What needs to be done => Find the line that contains "## Implementation" in the entries below. Write out that line and all that follow it, unchanged and alone.

** Opening Given data block **

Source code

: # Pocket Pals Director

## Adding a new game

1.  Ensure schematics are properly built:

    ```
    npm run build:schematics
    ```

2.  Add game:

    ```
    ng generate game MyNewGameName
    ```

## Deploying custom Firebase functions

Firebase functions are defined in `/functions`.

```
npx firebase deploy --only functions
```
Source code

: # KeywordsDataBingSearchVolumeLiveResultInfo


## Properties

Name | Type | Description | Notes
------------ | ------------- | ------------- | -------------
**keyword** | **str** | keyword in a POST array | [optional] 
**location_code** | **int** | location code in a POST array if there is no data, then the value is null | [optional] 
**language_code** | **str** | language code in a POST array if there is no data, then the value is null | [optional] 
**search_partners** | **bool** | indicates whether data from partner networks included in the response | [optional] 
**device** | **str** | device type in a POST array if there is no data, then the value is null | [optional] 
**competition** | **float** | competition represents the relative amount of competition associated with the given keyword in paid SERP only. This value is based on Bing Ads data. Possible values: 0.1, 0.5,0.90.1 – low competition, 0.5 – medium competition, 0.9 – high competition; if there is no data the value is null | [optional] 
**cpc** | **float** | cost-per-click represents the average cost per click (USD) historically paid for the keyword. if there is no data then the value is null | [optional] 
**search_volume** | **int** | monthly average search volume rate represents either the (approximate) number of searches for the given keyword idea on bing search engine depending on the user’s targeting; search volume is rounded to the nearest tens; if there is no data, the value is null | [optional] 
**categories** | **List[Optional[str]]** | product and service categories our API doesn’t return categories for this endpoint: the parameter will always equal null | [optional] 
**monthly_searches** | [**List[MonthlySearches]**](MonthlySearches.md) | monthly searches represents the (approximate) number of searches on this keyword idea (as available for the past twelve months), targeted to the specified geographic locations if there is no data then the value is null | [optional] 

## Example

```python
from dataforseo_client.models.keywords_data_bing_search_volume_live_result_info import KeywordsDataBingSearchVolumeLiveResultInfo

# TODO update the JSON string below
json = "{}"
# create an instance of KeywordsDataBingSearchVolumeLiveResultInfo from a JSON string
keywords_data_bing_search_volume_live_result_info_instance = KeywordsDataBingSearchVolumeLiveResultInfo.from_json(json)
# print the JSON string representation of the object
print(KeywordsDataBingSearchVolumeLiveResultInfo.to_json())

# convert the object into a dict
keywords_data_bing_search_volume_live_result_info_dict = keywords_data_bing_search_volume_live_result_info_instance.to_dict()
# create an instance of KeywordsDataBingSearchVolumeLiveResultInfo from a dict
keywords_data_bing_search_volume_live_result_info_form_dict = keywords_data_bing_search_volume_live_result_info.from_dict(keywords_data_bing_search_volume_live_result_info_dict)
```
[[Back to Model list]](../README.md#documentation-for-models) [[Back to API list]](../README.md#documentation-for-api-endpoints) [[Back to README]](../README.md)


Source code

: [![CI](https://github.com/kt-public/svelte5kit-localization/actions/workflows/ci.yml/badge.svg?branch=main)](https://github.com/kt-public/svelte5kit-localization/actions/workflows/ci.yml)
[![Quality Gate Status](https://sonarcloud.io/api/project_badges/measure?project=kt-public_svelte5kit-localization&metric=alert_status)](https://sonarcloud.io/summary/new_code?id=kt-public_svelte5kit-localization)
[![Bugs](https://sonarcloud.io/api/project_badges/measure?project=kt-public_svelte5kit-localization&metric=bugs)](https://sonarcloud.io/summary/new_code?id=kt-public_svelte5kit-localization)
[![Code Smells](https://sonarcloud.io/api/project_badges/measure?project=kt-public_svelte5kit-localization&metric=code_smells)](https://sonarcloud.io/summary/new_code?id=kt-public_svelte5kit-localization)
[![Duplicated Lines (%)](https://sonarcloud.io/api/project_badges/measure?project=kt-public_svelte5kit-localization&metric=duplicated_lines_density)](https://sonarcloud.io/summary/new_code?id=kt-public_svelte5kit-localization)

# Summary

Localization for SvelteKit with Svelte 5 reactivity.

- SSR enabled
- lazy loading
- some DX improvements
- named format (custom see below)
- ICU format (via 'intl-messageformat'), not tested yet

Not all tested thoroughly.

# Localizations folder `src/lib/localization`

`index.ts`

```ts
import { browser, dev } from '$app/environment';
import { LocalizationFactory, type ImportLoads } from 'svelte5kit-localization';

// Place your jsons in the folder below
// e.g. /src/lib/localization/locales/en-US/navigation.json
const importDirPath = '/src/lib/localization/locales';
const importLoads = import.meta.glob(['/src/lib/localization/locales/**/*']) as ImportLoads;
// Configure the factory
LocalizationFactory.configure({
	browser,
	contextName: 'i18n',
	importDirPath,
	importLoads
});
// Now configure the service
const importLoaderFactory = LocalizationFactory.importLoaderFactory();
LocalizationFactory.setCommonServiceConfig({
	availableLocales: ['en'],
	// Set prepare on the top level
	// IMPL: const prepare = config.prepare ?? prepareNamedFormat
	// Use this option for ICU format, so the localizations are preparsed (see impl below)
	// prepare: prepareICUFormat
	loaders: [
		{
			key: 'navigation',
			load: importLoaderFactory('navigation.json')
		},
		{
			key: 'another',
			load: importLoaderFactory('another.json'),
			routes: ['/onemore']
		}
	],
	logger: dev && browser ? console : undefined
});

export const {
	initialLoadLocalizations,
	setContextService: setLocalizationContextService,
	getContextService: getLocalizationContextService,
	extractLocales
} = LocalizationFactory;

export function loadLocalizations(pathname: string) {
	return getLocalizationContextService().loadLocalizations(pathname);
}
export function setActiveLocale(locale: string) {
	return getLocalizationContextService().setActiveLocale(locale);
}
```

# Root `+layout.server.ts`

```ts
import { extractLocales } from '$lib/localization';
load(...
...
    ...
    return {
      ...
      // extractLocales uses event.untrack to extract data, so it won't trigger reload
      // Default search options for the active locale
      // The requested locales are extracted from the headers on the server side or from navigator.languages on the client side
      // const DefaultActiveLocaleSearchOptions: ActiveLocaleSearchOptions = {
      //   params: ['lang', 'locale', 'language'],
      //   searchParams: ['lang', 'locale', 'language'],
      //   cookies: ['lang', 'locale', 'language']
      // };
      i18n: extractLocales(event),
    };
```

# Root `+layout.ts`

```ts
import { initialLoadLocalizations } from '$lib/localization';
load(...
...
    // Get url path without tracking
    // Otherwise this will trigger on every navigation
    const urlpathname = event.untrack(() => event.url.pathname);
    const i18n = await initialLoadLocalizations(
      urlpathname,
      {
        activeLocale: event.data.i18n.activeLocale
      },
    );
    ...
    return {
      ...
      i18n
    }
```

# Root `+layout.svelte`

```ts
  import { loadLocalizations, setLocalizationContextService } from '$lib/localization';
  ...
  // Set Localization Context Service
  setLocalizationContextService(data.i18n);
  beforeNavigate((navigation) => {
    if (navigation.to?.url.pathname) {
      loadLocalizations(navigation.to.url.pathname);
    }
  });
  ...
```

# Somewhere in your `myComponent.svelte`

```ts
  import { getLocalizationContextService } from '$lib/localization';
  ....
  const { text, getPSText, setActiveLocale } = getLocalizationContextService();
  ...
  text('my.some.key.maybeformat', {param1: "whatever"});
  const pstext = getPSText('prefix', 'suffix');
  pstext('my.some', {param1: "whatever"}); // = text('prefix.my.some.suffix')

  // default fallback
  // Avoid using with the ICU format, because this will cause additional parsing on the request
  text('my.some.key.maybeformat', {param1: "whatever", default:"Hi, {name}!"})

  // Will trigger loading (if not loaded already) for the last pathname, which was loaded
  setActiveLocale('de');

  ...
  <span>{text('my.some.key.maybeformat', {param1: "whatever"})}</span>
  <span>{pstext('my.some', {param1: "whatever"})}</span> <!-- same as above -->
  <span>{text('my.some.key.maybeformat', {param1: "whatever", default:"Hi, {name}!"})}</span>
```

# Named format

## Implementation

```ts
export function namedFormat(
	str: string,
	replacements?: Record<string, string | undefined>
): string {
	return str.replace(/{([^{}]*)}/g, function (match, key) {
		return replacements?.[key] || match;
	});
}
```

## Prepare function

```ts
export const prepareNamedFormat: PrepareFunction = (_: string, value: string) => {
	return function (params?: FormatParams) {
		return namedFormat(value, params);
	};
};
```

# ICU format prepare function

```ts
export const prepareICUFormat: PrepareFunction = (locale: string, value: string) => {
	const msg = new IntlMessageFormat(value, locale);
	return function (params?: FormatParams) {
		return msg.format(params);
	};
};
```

** Closing Given data block **

Solution =>
## Implementation

```ts
export function namedFormat(
	str: string,
	replacements?: Record<string, string | undefined>
): string {
	return str.replace(/{([^{}]*)}/g, function (match, key) {
		return replacements?.[key] || match;
	});
}
```

## Prepare function

```ts
export const prepareNamedFormat: PrepareFunction = (_: string, value: string) => {
	return function (params?: FormatParams) {
		return namedFormat(value, params);
	};
};
```

# ICU format prepare function

```ts
export const prepareICUFormat: PrepareFunction = (locale: string, value: string) => {
	const msg = new IntlMessageFormat(value, locale);
	return function (params?: FormatParams) {
		return msg.format(params);
	};
};
```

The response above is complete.